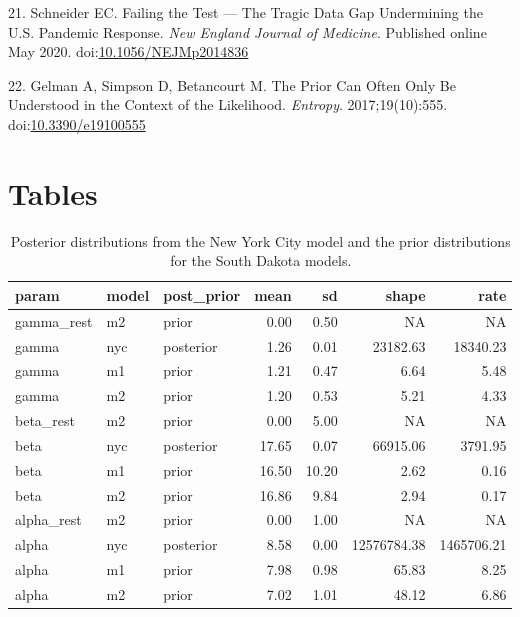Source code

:\documentclass[
]{article}
\begin{document}
\leavevmode\hypertarget{ref-schneider_failing_2020}{}%
21. Schneider EC. Failing the Test --- The Tragic Data Gap Undermining the U.S. Pandemic Response. \emph{New England Journal of Medicine}. Published online May 2020. doi:\href{https://doi.org/10.1056/NEJMp2014836}{10.1056/NEJMp2014836}

\leavevmode\hypertarget{ref-gelman_prior_2017}{}%
22. Gelman A, Simpson D, Betancourt M. The Prior Can Often Only Be Understood in the Context of the Likelihood. \emph{Entropy}. 2017;19(10):555. doi:\href{https://doi.org/10.3390/e19100555}{10.3390/e19100555}

\hypertarget{tables}{%
\section{Tables}\label{tables}}

\begin{table}[!h]

\caption{\label{tab:unnamed-chunk-1}Posterior distributions from the New York City model and the prior distributions for the South Dakota models.}
\centering
\begin{tabular}[t]{lllrrrr}
\toprule
param & model & post\_prior & mean & sd & shape & rate\\
\midrule
\rowcolor{gray!6}  gamma\_rest & m2 & prior & 0.00 & 0.50 & NA & NA\\
gamma & nyc & posterior & 1.26 & 0.01 & 23182.63 & 18340.23\\
\rowcolor{gray!6}  gamma & m1 & prior & 1.21 & 0.47 & 6.64 & 5.48\\
gamma & m2 & prior & 1.20 & 0.53 & 5.21 & 4.33\\
\rowcolor{gray!6}  beta\_rest & m2 & prior & 0.00 & 5.00 & NA & NA\\
\addlinespace
beta & nyc & posterior & 17.65 & 0.07 & 66915.06 & 3791.95\\
\rowcolor{gray!6}  beta & m1 & prior & 16.50 & 10.20 & 2.62 & 0.16\\
beta & m2 & prior & 16.86 & 9.84 & 2.94 & 0.17\\
\rowcolor{gray!6}  alpha\_rest & m2 & prior & 0.00 & 1.00 & NA & NA\\
alpha & nyc & posterior & 8.58 & 0.00 & 12576784.38 & 1465706.21\\
\addlinespace
\rowcolor{gray!6}  alpha & m1 & prior & 7.98 & 0.98 & 65.83 & 8.25\\
alpha & m2 & prior & 7.02 & 1.01 & 48.12 & 6.86\\
\bottomrule
\end{tabular}
\end{table}
\end{document}

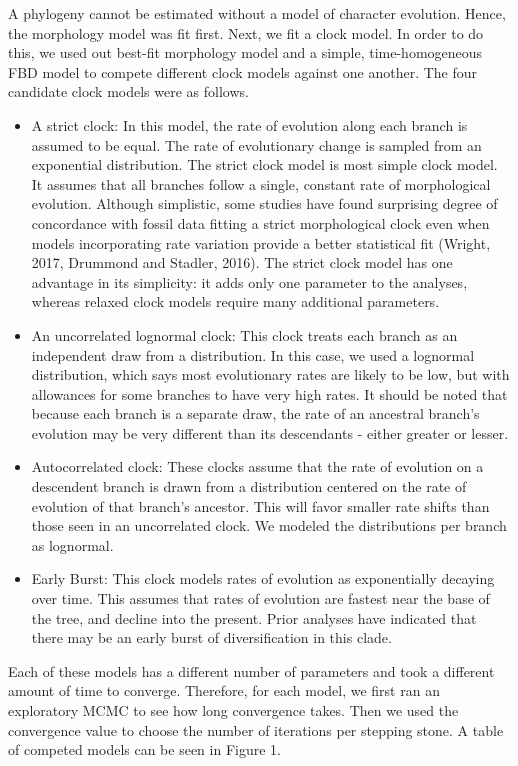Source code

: \documentclass{article}
\begin{document}
A phylogeny cannot be estimated without a model of character evolution. 
Hence, the morphology model was fit first.
Next, we fit a clock model. 
In order to do this, we used out best-fit morphology model and a simple, time-homogeneous FBD model to compete different clock models against one another.
The four candidate clock models were as follows.
\begin{itemize}
    \item A strict clock: In this model, the rate of evolution along each branch is assumed to be equal. The rate of evolutionary change is sampled from an exponential distribution. 
    The strict clock model is most simple clock model. 
    It assumes that all branches follow a single, constant rate of morphological evolution. 
    Although simplistic, some studies have found surprising degree of concordance with fossil data fitting a strict morphological clock even when models incorporating rate variation provide a better statistical fit (Wright, 2017, Drummond and Stadler, 2016). 
    The strict clock model has one advantage in its simplicity: it adds only one parameter to the analyses, whereas relaxed clock models require many additional parameters.
    \item An uncorrelated lognormal clock: This clock treats each branch as an independent draw from a distribution.  
    In this case, we used a lognormal distribution, which says most evolutionary rates are likely to be low, but with allowances for some branches to have very high rates. 
    It should be noted that because each branch is a separate draw, the rate of an ancestral branch's evolution may be very different than its descendants - either greater or lesser.
    \item Autocorrelated clock: These clocks assume that the rate of evolution on a descendent branch is drawn from a distribution centered on the rate of evolution of that branch's ancestor. 
    This will favor smaller rate shifts than those seen in an uncorrelated clock. We modeled the distributions per branch as lognormal.
    \item Early Burst: This clock models rates of evolution as exponentially decaying over time. 
    This assumes that rates of evolution are fastest near the base of the tree, and decline into the present. Prior analyses have indicated that there may be an early burst of diversification in this clade. \citep{Pete, was this your idea?}
\end{itemize}

Each of these models has a different number of parameters and took a different amount of time to converge. Therefore, for each model, we first ran an exploratory MCMC to see how long convergence takes. Then we used the convergence value to choose the number of iterations per stepping stone.
A table of competed models can be seen in Figure 1.
\end{document}
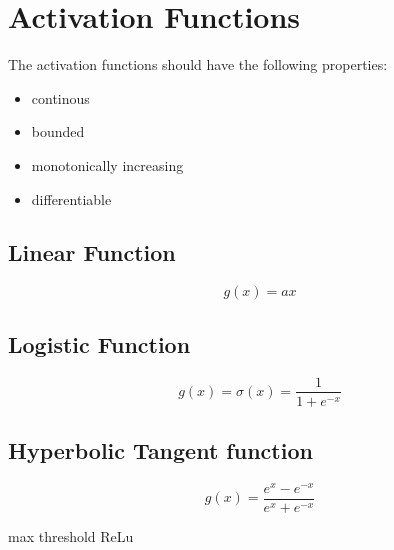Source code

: \section{Activation Functions}
\label{sect:activation-functions}
The activation functions should have the following properties:
\begin{itemize}
	\item continous
	\item bounded
	\item monotonically increasing
	\item differentiable
\end{itemize}

\subsection{Linear Function}
\label{ssect:linear-function}
\[
g(x) = ax
\]

\subsection{Logistic Function}
\label{ssect:logistic-function}
\[
g(x) = \sigma(x) = \frac{1}{1 + e^{-x}}
\]

\subsection{Hyperbolic Tangent function}
\label{ssect:hyperbolic-tangent-function}
\[
g(x) = \frac{e^x - e^{-x}}{e^x + e^{-x}}
\]

max threshold
ReLu

\newpage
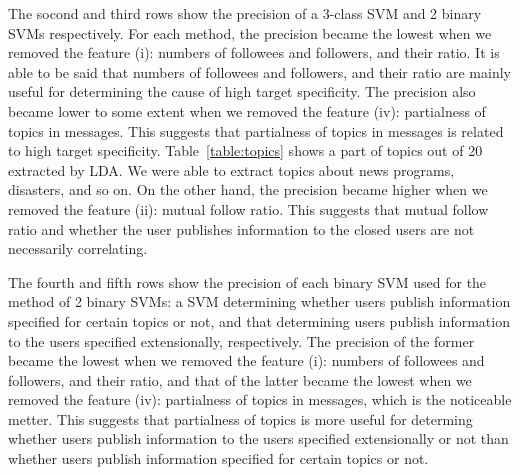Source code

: The socond and third rows show the precision of a 3-class SVM
and 2 binary SVMs respectively.  For each method, the precision became
the lowest when we removed the feature (i): numbers of followees and
followers, and their ratio.  It is able to be said that numbers of
followees and followers, and their ratio are mainly useful for
determining the cause of high target specificity.  The precision also
became lower to some extent when we removed the feature (iv):
partialness of topics in messages.  This suggests that partialness of
topics in messages is related to high target specificity.
Table~\ref{table:topics} shows a part of topics out of 20 extracted by
LDA.  We were able to extract topics about news programs, disasters, and
so on.  On the other hand, the precision became higher when we removed
the feature (ii): mutual follow ratio.  This suggests that mutual
follow ratio and whether the user publishes information to the closed
users are not necessarily correlating.

The fourth and fifth rows show the precision of each binary SVM used for
the method of 2 binary SVMs: a SVM determining whether users publish
information specified for certain topics or not, and that determining
users publish information to the users specified extensionally,
respectively.  The precision of the former became the lowest when we
removed the feature (i): numbers of followees and followers, and their
ratio, and that of the latter became the lowest when we removed the
feature (iv): partialness of topics in messages, which is the noticeable
metter.  This suggests that partialness of topics is more useful for
determing whether users publish information to the users specified
extensionally or not than whether users publish information specified
for certain topics or not.
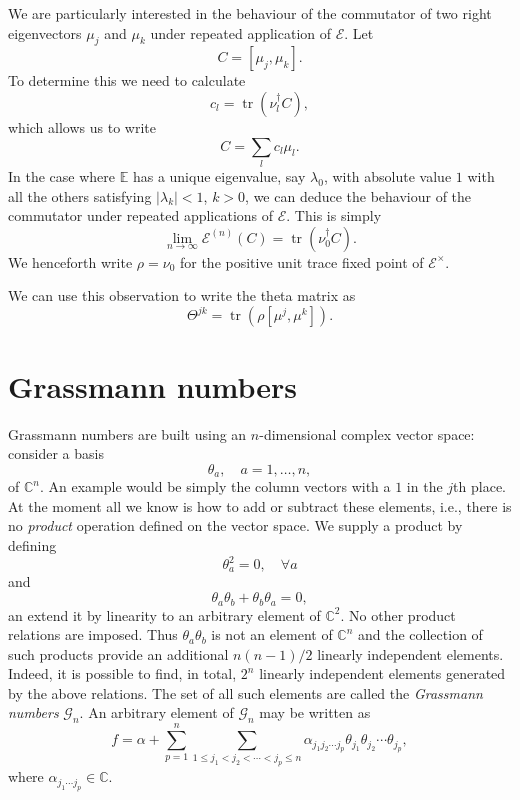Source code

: \documentclass[prl,twocolumn,lengthcheck,superscriptaddress]{revtex4-1}
\newcommand{\tr}{\operatorname{tr}}
\theoremstyle{definition}
\theoremstyle{remark}
\begin{document}
We are particularly interested in the behaviour of the commutator of two right eigenvectors $\mu_j$ and $\mu_k$ under repeated application of $\mathcal{E}$. Let 
\begin{equation}
	C = [\mu_j, \mu_k].
\end{equation}
To determine this we need to calculate
\begin{equation}
	c_l = \tr(\nu^\dag_l C),
\end{equation}
which allows us to write
\begin{equation}
	C = \sum_{l} c_l \mu_l.
\end{equation}
In the case where $\mathbb{E}$ has a unique eigenvalue, say $\lambda_0$, with absolute value $1$ with all the others satisfying $|\lambda_k| < 1$, $k > 0$, we can deduce the behaviour of the commutator under repeated applications of $\mathcal{E}$. This is simply 
\begin{equation}
	\lim_{n\rightarrow \infty}\mathcal{E}^{(n)}(C) = \tr(\nu_0^\dag C).
\end{equation}
We henceforth write $\rho = \nu_0$ for the positive unit trace fixed point of $\mathcal{E}^\times$.

We can use this observation to write the theta matrix as
\begin{equation}
	\Theta^{jk} = \tr(\rho [\mu^j, \mu^k]).
\end{equation}

\section{Grassmann numbers}
Grassmann numbers are built using an $n$-dimensional complex vector space: consider a basis
\begin{equation}
	\theta_a, \quad a = 1, \ldots, n,
\end{equation}
of $\mathbb{C}^n$. An example would be simply the column vectors with a $1$ in the $j$th place. At the moment all we know is how to add or subtract these elements, i.e., there is no \emph{product} operation defined on the vector space. We supply a product by defining
\begin{equation}
	\theta_a^2 = 0, \quad \forall a
\end{equation}
and
\begin{equation}
	\theta_a\theta_b + \theta_b \theta_a = 0,
\end{equation}
an extend it by linearity to an arbitrary element of $\mathbb{C}^2$. No other product relations are imposed. Thus $\theta_a\theta_b$ is not an element of $\mathbb{C}^n$ and the collection of such products provide an additional $n(n-1)/2$  linearly independent elements. Indeed, it is possible to find, in total, $2^n$ linearly independent elements generated by the above relations. The set of all such elements are called the \emph{Grassmann numbers} $\mathcal{G}_n$. An arbitrary element of $\mathcal{G}_n$ may be written as 
\begin{equation}
	f = \alpha + \sum_{p=1}^n\sum_{1 \le j_1 < j_2 < \cdots < j_p \le n}\alpha_{j_1j_2\cdots j_p} \theta_{j_1}\theta_{j_2}\cdots \theta_{j_p},
\end{equation} 
where $\alpha_{j_1\cdots j_p} \in \mathbb{C}$.
\end{document}
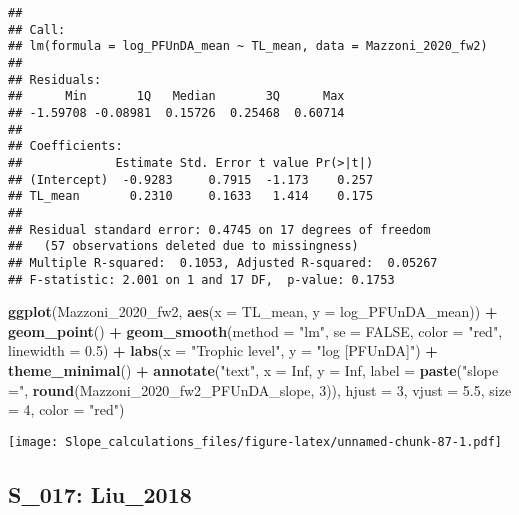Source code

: \documentclass[
]{article}
\newenvironment{Shaded}{\begin{snugshade}}{\end{snugshade}}
\newcommand{\AttributeTok}[1]{\textcolor[rgb]{0.13,0.29,0.53}{#1}}
\newcommand{\ConstantTok}[1]{\textcolor[rgb]{0.56,0.35,0.01}{#1}}
\newcommand{\DecValTok}[1]{\textcolor[rgb]{0.00,0.00,0.81}{#1}}
\newcommand{\FloatTok}[1]{\textcolor[rgb]{0.00,0.00,0.81}{#1}}
\newcommand{\FunctionTok}[1]{\textcolor[rgb]{0.13,0.29,0.53}{\textbf{#1}}}
\newcommand{\NormalTok}[1]{#1}
\newcommand{\SpecialCharTok}[1]{\textcolor[rgb]{0.81,0.36,0.00}{\textbf{#1}}}
\newcommand{\StringTok}[1]{\textcolor[rgb]{0.31,0.60,0.02}{#1}}
\begin{document}
\begin{verbatim}
## 
## Call:
## lm(formula = log_PFUnDA_mean ~ TL_mean, data = Mazzoni_2020_fw2)
## 
## Residuals:
##      Min       1Q   Median       3Q      Max 
## -1.59708 -0.08981  0.15726  0.25468  0.60714 
## 
## Coefficients:
##             Estimate Std. Error t value Pr(>|t|)
## (Intercept)  -0.9283     0.7915  -1.173    0.257
## TL_mean       0.2310     0.1633   1.414    0.175
## 
## Residual standard error: 0.4745 on 17 degrees of freedom
##   (57 observations deleted due to missingness)
## Multiple R-squared:  0.1053, Adjusted R-squared:  0.05267 
## F-statistic: 2.001 on 1 and 17 DF,  p-value: 0.1753
\end{verbatim}

\begin{Shaded}
\begin{Highlighting}[]
\FunctionTok{ggplot}\NormalTok{(Mazzoni\_2020\_fw2, }\FunctionTok{aes}\NormalTok{(}\AttributeTok{x =}\NormalTok{ TL\_mean, }\AttributeTok{y =}\NormalTok{ log\_PFUnDA\_mean)) }\SpecialCharTok{+}
  \FunctionTok{geom\_point}\NormalTok{() }\SpecialCharTok{+}
  \FunctionTok{geom\_smooth}\NormalTok{(}\AttributeTok{method =} \StringTok{"lm"}\NormalTok{, }\AttributeTok{se =} \ConstantTok{FALSE}\NormalTok{, }\AttributeTok{color =} \StringTok{"red"}\NormalTok{, }\AttributeTok{linewidth =} \FloatTok{0.5}\NormalTok{) }\SpecialCharTok{+}
  \FunctionTok{labs}\NormalTok{(}\AttributeTok{x =} \StringTok{"Trophic level"}\NormalTok{,}
       \AttributeTok{y =} \StringTok{"log [PFUnDA]"}\NormalTok{) }\SpecialCharTok{+}
  \FunctionTok{theme\_minimal}\NormalTok{() }\SpecialCharTok{+}
  \FunctionTok{annotate}\NormalTok{(}\StringTok{"text"}\NormalTok{, }\AttributeTok{x =} \ConstantTok{Inf}\NormalTok{, }\AttributeTok{y =} \ConstantTok{Inf}\NormalTok{, }\AttributeTok{label =} \FunctionTok{paste}\NormalTok{(}\StringTok{"slope ="}\NormalTok{, }\FunctionTok{round}\NormalTok{(Mazzoni\_2020\_fw2\_PFUnDA\_slope, }\DecValTok{3}\NormalTok{)), }
           \AttributeTok{hjust =} \DecValTok{3}\NormalTok{, }\AttributeTok{vjust =} \FloatTok{5.5}\NormalTok{, }\AttributeTok{size =} \DecValTok{4}\NormalTok{, }\AttributeTok{color =} \StringTok{"red"}\NormalTok{)}
\end{Highlighting}
\end{Shaded}

\texttt{[image: Slope\_calculations\_files/figure-latex/unnamed-chunk-87-1.pdf]}

\subsection{S\_017: Liu\_2018}\label{s_017-liu_2018-1}
\end{document}
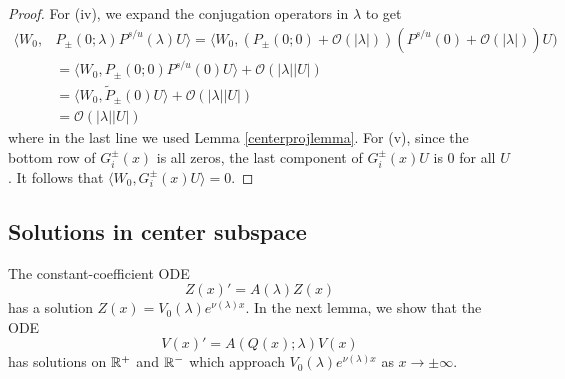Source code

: \documentclass[thesis.tex]{subfiles}
\begin{document}
\begin{lemma}
\begin{proof}
For (iv), we expand the conjugation operators in $\lambda$ to get
\begin{align*}
\langle W_0, &P_\pm(0; \lambda)P^{s/u}(\lambda) U \rangle =
\langle W_0, (P_\pm(0; 0) + \mathcal{O}(|\lambda|))(P^{s/u}(0) + \mathcal{O}(|\lambda|)) U) \\
&= \langle W_0, P_\pm(0; 0) P^{s/u}(0)U \rangle + \mathcal{O}(|\lambda||U|) \\
&= \langle W_0, \tilde{P}_\pm(0) U \rangle + \mathcal{O}(|\lambda||U|) \\
&= \mathcal{O}(|\lambda||U|) 
\end{align*}
where in the last line we used Lemma \ref{centerprojlemma}. For (v), since the bottom row of $G_i^\pm(x)$ is all zeros, the last component of $G_i^\pm(x) U$ is 0 for all $U$. It follows that $\langle W_0, G_i^\pm(x) U\rangle = 0$. 
\end{proof}
\end{lemma}

\subsection{Solutions in center subspace}

The constant-coefficient ODE
\[
Z(x)' = A(\lambda)Z(x)
\]
has a solution $Z(x) = V_0(\lambda)e^{\nu(\lambda)x}$. In the next lemma, we show that the ODE
\[
V(x)' = A(Q(x); \lambda)V(x)
\]
has solutions on $\mathbb{R}^+$ and $\mathbb{R}^-$ which approach $V_0(\lambda)e^{\nu(\lambda)x}$ as $x \rightarrow \pm \infty$.
\end{document}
=====
• _What this task involves_
Report only a number: how many lines in the material above contain the string "leavevmode".

• _Result of the exercise_
2